Jacques Martial raconte le Mémorial ACTe en Guadeloupe

Jacques Martial, c’est d’abord une voix, posée, chaude et profonde. Du temps où il était acteur et metteur en scène, il l’a prêtée, entre autres, à Denzel Washington dans les films en version française. Sa voie, le président du Mémorial ACTe, inauguré en Guadeloupe en 2015, la trace désormais au service de ce lieu de mémoire voulant inspirer l’avenir. Visite guidée avec un passionné.

Comment le Mémorial ACTe a t-il été imaginé et quels messages veut-il faire passer ?

Le Centre caribéen d’expression et de mémoire de la traite de l’esclavage est d’abord un lieu symbolique, un mausolée en hommage aux anciens esclaves. Mais au-delà de cette fonction première de mémoire et de recueillement, c’est aussi un espace muséal innovant par son architecture et sa scénographie conjuguant l’Histoire, les objets du passé avec les nouvelles technologies et l’art contemporain. En créant une mémoire collective partagée autour de la traite négrière et l’esclavage, le Mémorial ACTe est essentiel à la compréhension du monde d’aujourd’hui et des relations interculturelles. Il doit permettre de relever le grand défi du 21e siècle : celui du vivre ensemble.

Parlez-nous de l’emplacement et de l’architecture du Mémorial ACTe…

Pensé comme un phare, le Mémorial ACTe est la première chose que l’on aperçoit en arrivant par la mer, dans la baie de Pointe-à-Pitre. Il a été édifié symboliquement sur le site de la plus grande ancienne usine sucrière des petites Antilles où se pratiquait encore le travail forcé au 19e siècle. C’est un long bâtiment de 240 mètres, habillé de résille argentée. Il évoque les racines aériennes des figuiers maudits qui s’emparent des murs en ruine, s’y insinuent mais les aident aussi à tenir debout. Cette résille habille une boite noire, figurant le peuple noir. Les éclats de quartz qui la tapissent représentent les âmes des victimes de la traite négrière et de l’esclavage. Une passerelle relie le second étage au Morne Mémoire, sur la colline voisine, un jardin propice au recueillement offrant un magnifique panorama sur la baie.

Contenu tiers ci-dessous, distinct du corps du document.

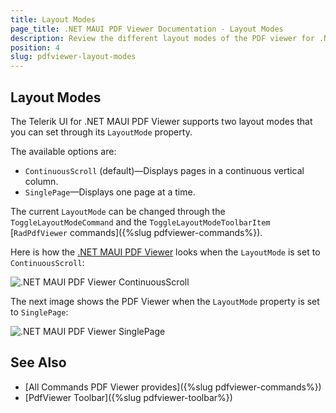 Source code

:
 ```yaml
---
title: Layout Modes
page_title: .NET MAUI PDF Viewer Documentation - Layout Modes
description: Review the different layout modes of the PDF viewer for .NET MAUI.
position: 4
slug: pdfviewer-layout-modes
---
```


## Layout Modes

The Telerik UI for .NET MAUI PDF Viewer supports two layout modes that you can set through its `LayoutMode` property.

The available options are:

* `ContinuousScroll` (default)&mdash;Displays pages in a continuous vertical column.
* `SinglePage`&mdash;Displays one page at a time.

The current `LayoutMode` can be changed through the `ToggleLayoutModeCommand` and the `ToggleLayoutModeToolbarItem` [`RadPdfViewer` commands]({%slug pdfviewer-commands%}).

Here is how the <a href="https://www.telerik.com/maui-ui/pdf-viewer" target="_blank">.NET MAUI PDF Viewer</a> looks when the `LayoutMode` is set to `ContinuousScroll`:

![.NET MAUI PDF Viewer ContinuousScroll](images/pdf-continousscroll.png "PdfViewer ContinuousScroll")

The next image shows the PDF Viewer when the `LayoutMode` property is set to `SinglePage`:

![.NET MAUI PDF Viewer SinglePage](images/pdf-singlepage.png "PdfViewer SinglePage")

## See Also

- [All Commands PDF Viewer provides]({%slug pdfviewer-commands%})
- [PdfViewer Toolbar]({%slug pdfviewer-toolbar%})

Comment se fait la visite d’un tel lieu ?

Nous avons souhaité qu’elle soit la plus immersive possible grâce notamment à un système d’audioguide en 6 langues* dont le créole. L’idée est de faire vivre à nos visiteurs une expérience à la fois émotionnelle, sensorielle et intelligente. Au travers de l’exposition permanente, ils se familiarisent avec l’histoire de la Guadeloupe et de la Caraïbe mais toujours en lien avec la grande Histoire. Les mécanismes de l’esclavage sont abordés dans leur globalité, de l’Antiquité à nos jours. Vidéo-projections, ambiances sonores, bornes et tables interactives rythment la découverte. L’Art contemporain occupe une place centrale au sein du Mémorial avec des œuvres qui ont été intégrées dans le parcours.

Quelles sont vos œuvres préférées ?

Je suis très impressionné par l’Arbre de l’oubli, une œuvre monumentale de l’artiste camerounais Pascale Marthine Tayou. La Voleuse d’enfant, de Thierry Alet, un triptyque polychrome expérimental avec un code couleur pour chaque lettre reprenant le Je vous salue Marie en trois langues interpelle aussi de manière intéressante d’autant qu’il fait écho au Code noir (rassemblant les textes juridiques réglant la vie des esclaves noirs dans les colonies françaises au 18e siècle, NDLR) exposé dans une vitrine et dont on peut tourner les pages de manière virtuelle.